On December 20, Santa Monica citizens will join 10 million Los Angeles residents in 88 cities throughout the County, putting aside political, religious, and cultural differences to unite on a single, positive action:
Going 24 hours without using a single plastic bag.
Sponsored by Heal the Bay in association with a host of retail, government, and nonprofit partners, “A Day Without A Bag” is an attempt to build broad awareness about the environmental, social, and economic impacts associated with single use, disposable plastic bags. The all-day event will encourage consumers to replace plastic bags with more eco-friendly reusables, by distributing thousands of free bags to shoppers, and providing education about the ecological and economic costs of disposable plastics.
Santa Monica shoppers will receive their free bags at various retail locations, including Whole Foods, 99¢ Only Stores, Ralph’s, and other high-traffic retail hubs (see healthebay.org for a complete list). This green holiday gift is intended to kick off a more eco-friendly holiday season, and ideally spark longer-term behavior changes. New Year’s resolutions are, after all, right around the corner….
A Day Without A Bag will culminate in a high profile media event at The Grove, inviting celebrities, media, and public officials to join in a coordinated search for sustainable alternatives.
Once lauded for their convenience, plastic bags are coming under increasing scrutiny for their high environmental and economic costs.

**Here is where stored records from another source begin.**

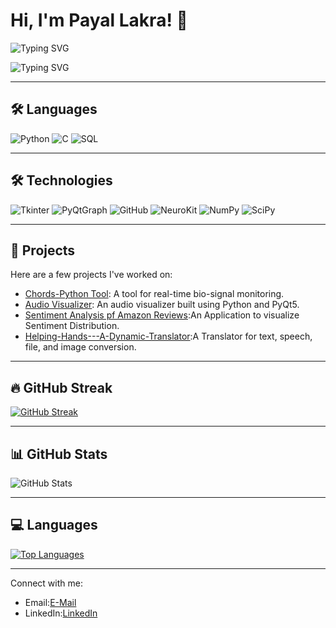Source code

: # Hi, I'm Payal Lakra! 👋

![Typing SVG](https://readme-typing-svg.herokuapp.com?font=Fira+Code&color=0096FF&size=24&duration=4000&pause=1000&lines=Passionate+about+Coding!)

![Typing SVG](https://readme-typing-svg.herokuapp.com?font=Fira+Code&color=0096FF&size=24&duration=4000&pause=1000&lines=Tech-Lover+and+Developer!)

---

## 🛠️ Languages

![Python](https://img.shields.io/badge/-Python-000?&logo=Python)
![C](https://img.shields.io/badge/-C-000?&logo=C)
![SQL](https://img.shields.io/badge/-SQL-000?&logo=MySQL)

---

## 🛠️ Technologies

![Tkinter](https://img.shields.io/badge/-Tkinter-000?&logo=Python&logoColor=white)
![PyQtGraph](https://img.shields.io/badge/-PyQtGraph-000?&logo=Python&logoColor=white)
![GitHub](https://img.shields.io/badge/-GitHub-000?&logo=GitHub)
![NeuroKit](https://img.shields.io/badge/-NeuroKit-000?&logo=data:image/svg+xml;base64,YOUR_BASE64_ENCODED_IMAGE)
![NumPy](https://img.shields.io/badge/-NumPy-000?&logo=numpy&logoColor=white)
![SciPy](https://img.shields.io/badge/-SciPy-000?&logo=scipy&logoColor=white)

---

## 💼 Projects
Here are a few projects I've worked on:
- [Chords-Python Tool](https://github.com/PayalLakra/Chords-Python.git): A tool for real-time bio-signal monitoring.
- [Audio Visualizer](https://github.com/PayalLakra/AudioVisualization.git): An audio visualizer built using Python and PyQt5.
- [Sentiment Analysis pf Amazon Reviews](https://github.com/PayalLakra/Sentiment-Analysis-Using-Python.git):An Application to visualize Sentiment Distribution.
- [Helping-Hands---A-Dynamic-Translator](https://github.com/PayalLakra/Helping-Hands---A-Dynamic-Translator.git):A Translator for text, speech, file, and image conversion.

---

## 🔥 GitHub Streak
[![GitHub Streak](https://streak-stats.demolab.com?user=PayalLakra&theme=default&hide_border=true)](https://git.io/streak-stats)

---

## 📊 GitHub Stats
![GitHub Stats](https://github-readme-stats.vercel.app/api?username=PayalLakra&show_icons=true&theme=default&hide_border=true)

---

## 💻 Languages
[![Top Languages](https://github-readme-stats.vercel.app/api/top-langs/?username=PayalLakra&layout=compact&theme=default&hide_border=true)](https://github.com/PayalLakra/github-readme-stats)

---


Connect with me: 
- Email:[E-Mail](payallakra307@gmail.com)
- LinkedIn:[LinkedIn](https://www.linkedin.com/in/payal-lakra-767b5a247/)





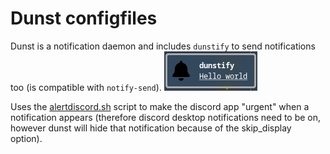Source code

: # Dunst configfiles
Dunst is a notification daemon and includes `dunstify` to send notifications too (is compatible with `notify-send`).
![screenshot1](https://raw.githubusercontent.com/lars-vc/dotfiles/root/private_dot_config/dunst/screenshot.png)

Uses the [alertdiscord.sh](https://github.com/lars-vc/dotfiles/blob/root/private_dot_config/dunst/executable_alertdiscord.sh) script to make the discord app "urgent" when a notification appears (therefore discord desktop notifications need to be on, however dunst will hide that notification because of the skip_display option).
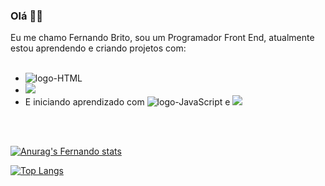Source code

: ### Olá 👋:smiley:

Eu me chamo Fernando Brito, sou um Programador Front End, atualmente estou aprendendo e criando projetos com:
<br>
<br>
  - <img src="https://img.shields.io/badge/HTML5-E34F26?style=for-the-badge&logo=html5&logoColor=white" alt="logo-HTML" />
  - <IMG SRC="https://img.shields.io/badge/CSS3-1572B6?style=for-the-badge&logo=css3&logoColor=white" atl="logo-CSS" />
  - E iniciando aprendizado com <img src="https://img.shields.io/badge/JavaScript-F7DF1E?style=for-the-badge&logo=javascript&logoColor=black" alt="logo-JavaScript" />   e   <img src="https://img.shields.io/badge/React-20232A?style=for-the-badge&logo=react&logoColor=61DAFB" atl="logo-React" />
  <br>
  <br>
  
 [![Anurag's Fernando stats](https://github-readme-stats.vercel.app/api?username=FernandoBRITO26)](https://github.com/anuraghazra/github-readme-stats)
 
 [![Top Langs](https://github-readme-stats.vercel.app/api/top-langs/?username=FernandoBRITO26)](https://github.com/anuraghazra/github-readme-stats)
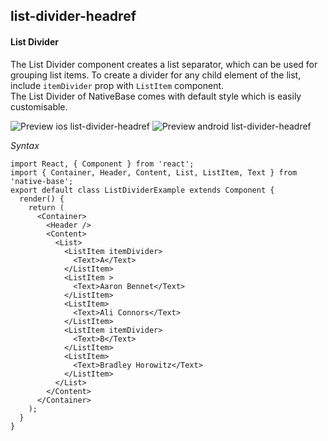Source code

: ## list-divider-headref
#### List Divider

The List Divider component creates a list separator, which can be used for grouping list items. To create a divider for any child element of the list, include <code>itemDivider</code> prop with <code>ListItem</code> component.<br />
The List Divider of NativeBase comes with default style which is easily customisable.

![Preview ios list-divider-headref](https://github.com/GeekyAnts/NativeBase-KitchenSink/raw/v2.6.1/screenshots/ios/list-divider.png)
![Preview android list-divider-headref](https://github.com/GeekyAnts/NativeBase-KitchenSink/raw/v2.6.1/screenshots/android/list-divider.png)

*Syntax*

<pre class="line-numbers"><code class="language-jsx">import React, { Component } from 'react';
import { Container, Header, Content, List, ListItem, Text } from 'native-base';
export default class ListDividerExample extends Component {
  render() {
    return (
      &lt;Container>
        &lt;Header />
        &lt;Content>
          &lt;List>
            &lt;ListItem itemDivider>
              &lt;Text>A&lt;/Text>
            &lt;/ListItem>                    
            &lt;ListItem >
              &lt;Text>Aaron Bennet&lt;/Text>
            &lt;/ListItem>
            &lt;ListItem>
              &lt;Text>Ali Connors&lt;/Text>
            &lt;/ListItem>
            &lt;ListItem itemDivider>
              &lt;Text>B&lt;/Text>
            &lt;/ListItem>  
            &lt;ListItem>
              &lt;Text>Bradley Horowitz&lt;/Text>
            &lt;/ListItem>
          &lt;/List>
        &lt;/Content>
      &lt;/Container>
    );
  }
}
</code></pre><br />
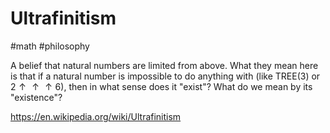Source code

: # Ultrafinitism

#math #philosophy

A belief that natural numbers are limited from above. What they mean here is that if a natural number is impossible to do anything with (like TREE(3) or $2 \uparrow \uparrow \uparrow 6$), then in what sense does it "exist"? What do we mean by its "existence"?

https://en.wikipedia.org/wiki/Ultrafinitism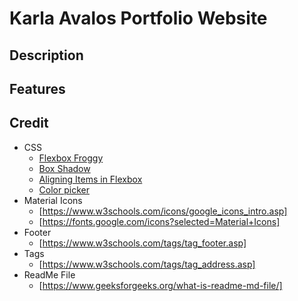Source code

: # Karla Avalos Portfolio Website

## Description

## Features

## Credit
- CSS
	- [Flexbox Froggy](https://flexboxfroggy.com/)
	- [Box Shadow](https://www.w3schools.com/cssref/css3_pr_box-shadow.asp)
	- [Aligning Items in Flexbox](https://developer.mozilla.org/en-US/docs/Web/CSS/CSS_Flexible_Box_Layout/Aligning_Items_in_a_Flex_Container)
	- [Color picker](https://coolors.co/053225-45404f-e2b3a2-ebebff-effbf6)
- Material Icons
	- [https://www.w3schools.com/icons/google_icons_intro.asp]
	- [https://fonts.google.com/icons?selected=Material+Icons]
- Footer
	- [https://www.w3schools.com/tags/tag_footer.asp]
- Tags
	- [https://www.w3schools.com/tags/tag_address.asp]	
- ReadMe File
	- [https://www.geeksforgeeks.org/what-is-readme-md-file/]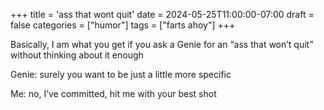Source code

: +++
title = 'ass that wont quit'
date = 2024-05-25T11:00:00-07:00
draft = false
categories = ["humor"]
tags = ["farts ahoy"]
+++

Basically, I am what you get if you ask a Genie for an “ass that won’t quit” without thinking about it enough

Genie: surely you want to be just a little more specific

Me: no, I’ve committed, hit me with your best shot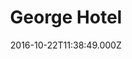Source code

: ---
date: 2016-10-22T11:38:49.000Z
title: George Hotel
latitude: 52.64960363858975
longitude: -0.47813336219772473
category: checkin
---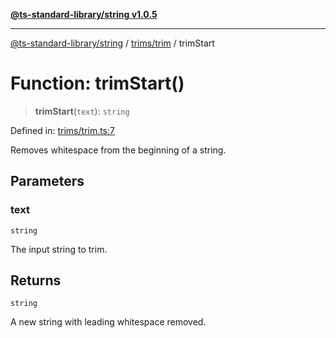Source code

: [**@ts-standard-library/string v1.0.5**](../../../README.md)

***

[@ts-standard-library/string](../../../modules.md) / [trims/trim](../README.md) / trimStart

# Function: trimStart()

> **trimStart**(`text`): `string`

Defined in: [trims/trim.ts:7](https://github.com/gabaudette/ts-stdlib/blob/7333da76bc775fbabd0907ad8519b912cfc2fe26/packages/string/src/trims/trim.ts#L7)

Removes whitespace from the beginning of a string.

## Parameters

### text

`string`

The input string to trim.

## Returns

`string`

A new string with leading whitespace removed.
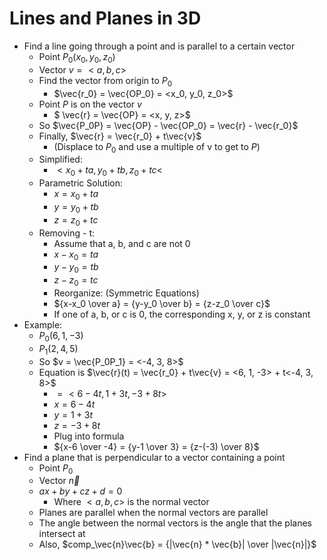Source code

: # Lines and Planes in 3D
* Find a line going through a point and is parallel to a certain vector
  * Point $P_0(x_0, y_0, z_0)$
  * Vector $v = <a, b, c>$
  * Find the vector from origin to $P_0$
    * $\vec{r_0} = \vec{OP_0} = <x_0, y_0, z_0>$
  * Point $P$ is on the vector $v$
    * $ \vec{r} = \vec{OP} = <x, y, z>$
  * So $\vec{P_0P} = \vec{OP} - \vec{OP_0} = \vec{r} - \vec{r_0}$
  * Finally, $\vec{r} = \vec{r_0} + t\vec{v}$
    * (Displace to $P_0$ and use a multiple of v to get to $P$)
  * Simplified:
    * $<x_0+ta, y_0+tb, z_0+tc<$
  * Parametric Solution:
    * $x = x_0+ta$
    * $y = y_0+tb$
    * $z = z_0+tc$
  * Removing - t:
    * Assume that a, b, and c are not 0
    * $x-x_0 = ta$
    * $y-y_0 = tb$
    * $z-z_0 = tc$
    * Reorganize: (Symmetric Equations)
    * ${x-x_0 \over a} = {y-y_0 \over b} = {z-z_0 \over c}$
    * If one of a, b, or c is 0, the corresponding x, y, or z is constant
* Example:
  * $P_0(6, 1, -3)$
  * $P_1(2, 4, 5)$
  * So $v = \vec{P_0P_1} = <-4, 3, 8>$
  * Equation is $\vec{r}(t) = \vec{r_0} + t\vec{v} = <6, 1, -3> + t<-4, 3, 8>$
    * $= <6-4t, 1+3t, -3+8t>$
    * $x = 6-4t$
    * $y = 1+3t$
    * $z = -3+8t$
    * Plug into formula
    * ${x-6 \over -4} = {y-1 \over 3} = {z-(-3) \over 8}$
* Find a plane that is perpendicular to a vector containing a point
  * Point $P_0$
  * Vector $\vec{n}$
  * $ax + by + cz + d = 0$
    * Where $<a, b, c>$ is the normal vector
  * Planes are parallel when the normal vectors are parallel
  * The angle between the normal vectors is the angle that the planes intersect at
  * Also, $comp_\vec{n}\vec{b} = {|\vec{n} * \vec{b}| \over |\vec{n}|}$
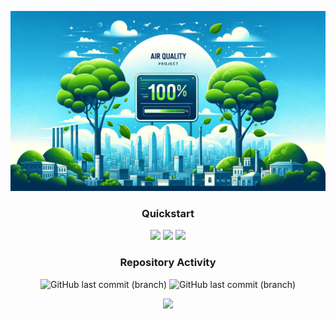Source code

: <div align="center">

![](docs/repo/banner.png)

### Quickstart
[![](https://img.shields.io/badge/Docs-Mockups%20etc.-blue?style=for-the-badge)](https://github.com/DubskySteam/AQP/tree/main/docs/)
[![](https://img.shields.io/badge/Timeline-Kanban-orange?style=for-the-badge)](https://github.com/users/DubskySteam/projects/4/views/1)
[![](https://img.shields.io/badge/SmartSocial-Go-lightgreen?style=for-the-badge)](https://github.com/DubskySteam/AQP/tree/main/backend/projects/SmartSocial)

### Repository Activity
![GitHub last commit (branch)](https://img.shields.io/github/last-commit/DubskySteam/AQP/main?style=for-the-badge&label=Master)
![GitHub last commit (branch)](https://img.shields.io/github/last-commit/DubskySteam/AQP/dev?style=for-the-badge&label=Dev)

[![](https://img.shields.io/badge/Releases-.war-orange?style=for-the-badge)](https://github.com/DubskySteam/AQP/releases)

</div>
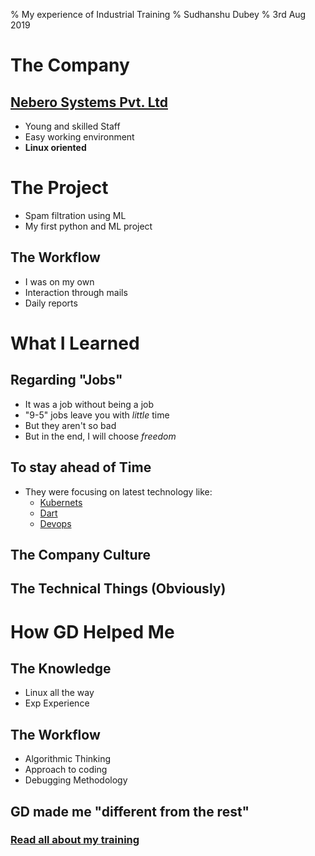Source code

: % My experience of Industrial Training 
% Sudhanshu Dubey
% 3rd Aug 2019

# The Company

## [Nebero Systems Pvt. Ltd](http://www.nebero.com/)

- Young and skilled Staff
- Easy working environment
- **Linux oriented**

# The Project

- Spam filtration using ML 
- My first python and ML project

## The Workflow

- I was on my own
- Interaction through mails
- Daily reports

# What I Learned

## Regarding "Jobs"

- It was a job without being a job
- "9-5" jobs leave you with *little* time
- But they aren't so bad
- But in the end, I will choose *freedom*

## To stay ahead of Time

- They were focusing on latest technology like:
	- [Kubernets](https://kubernetes.io/)
	- [Dart](https://dart.dev/)
	- [Devops](https://www.techrepublic.com/article/devops-the-smart-persons-guide/)

## The Company Culture

## The Technical Things (Obviously)

# How GD Helped Me

## The Knowledge

- Linux all the way
- Exp Experience

## The Workflow

- Algorithmic Thinking
- Approach to coding
- Debugging Methodology

## GD made me "different from the rest"

### [Read all about my training](https://hacksd.wordpress.com/2019/06/05/day-1-of-summer-internship/)
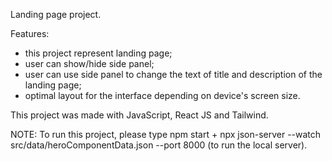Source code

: Landing page project.

Features: 

- this project represent landing page; 
- user can show/hide side panel;
- user can use side panel to change the text of title and description of the landing page;
- optimal layout for the interface depending on device's screen size.

This project was made with JavaScript, React JS and Tailwind.

NOTE: To run this project, please type npm start + npx json-server --watch src/data/heroComponentData.json --port 8000 (to run the local server).


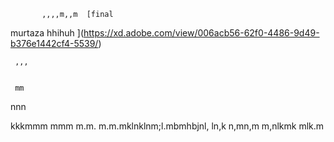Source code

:            ,,,,m,,m  [final
murtaza
hhihuh
](https://xd.adobe.com/view/006acb56-62f0-4486-9d49-b376e1442cf4-5539/)
   
     ,,,
   
    
     mm
nnn
   
       
kkkmmm
mmm
m.m.
m.m.mklnklnm;l.mbmhbjnl, ln,k
n,mn,m
m,nlkmk
mlk.m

Unfortunately, the very same attributes that once made plastic so popular are now coming back to haunt them:
They are cheap, and therefore easily expendable;
They are lightweight – easily blowing into waterways and oceans;
They are extremely durable, persisting for thousands of years in marine and terrestrial ecosystems.
Over six billion plastic bags are used annually by Los Angeles residents, less than five percent of which are “recycled,” or more accurately “downcycled”, i.e. converted into lesser grade products that ultimately must be disposed of at the end of their lifecycles. The vast majority of the remaining 95 percent end up occupying landfills, or escaping into the natural environment, where they pose increasing threats to ecosystems and wildlife.
The impacts of plastic debris on the marine environment are particularly alarming. According to the Algalita Marine Research Foundation (AMRF), there are areas of our ocean so filled with debris that plastic to plankton ratios have now reached as high as 30 to 1. One of the leading organizations working to document plastic waste in our oceans, the AMRF has been conducting sampling studies for the past decade in the North Pacific Gyre, a collection zone for marine debris due to its unique current patterns. The quantities of plastic waste found in the gyre, if gathered into a single mass, would fill an area twice the size of Texas.
In addition to the ecological costs, plastic bags exact a significant economic toll upon local municipalities. Cleanup and disposal fees for plastic bags cost cities an estimated 17 cents per bag, paid for by consumers’ taxpayer dollars. And for coastal cities such as Santa Monica that generate revenue through tourism, plastic trash on beaches can potentially threaten a valuable source of income.
The December 20 A Day Without A Bag event is part of a larger collaborative effort to create a groundswell encouraging more consumers to bring reusable bags throughout the year, and to launch an annual event focusing on positive education and awareness. While education alone will not solve the problem of plastic waste in the environment, it is a key, effective component when coupled with relevant policies and participation from industry and business partners.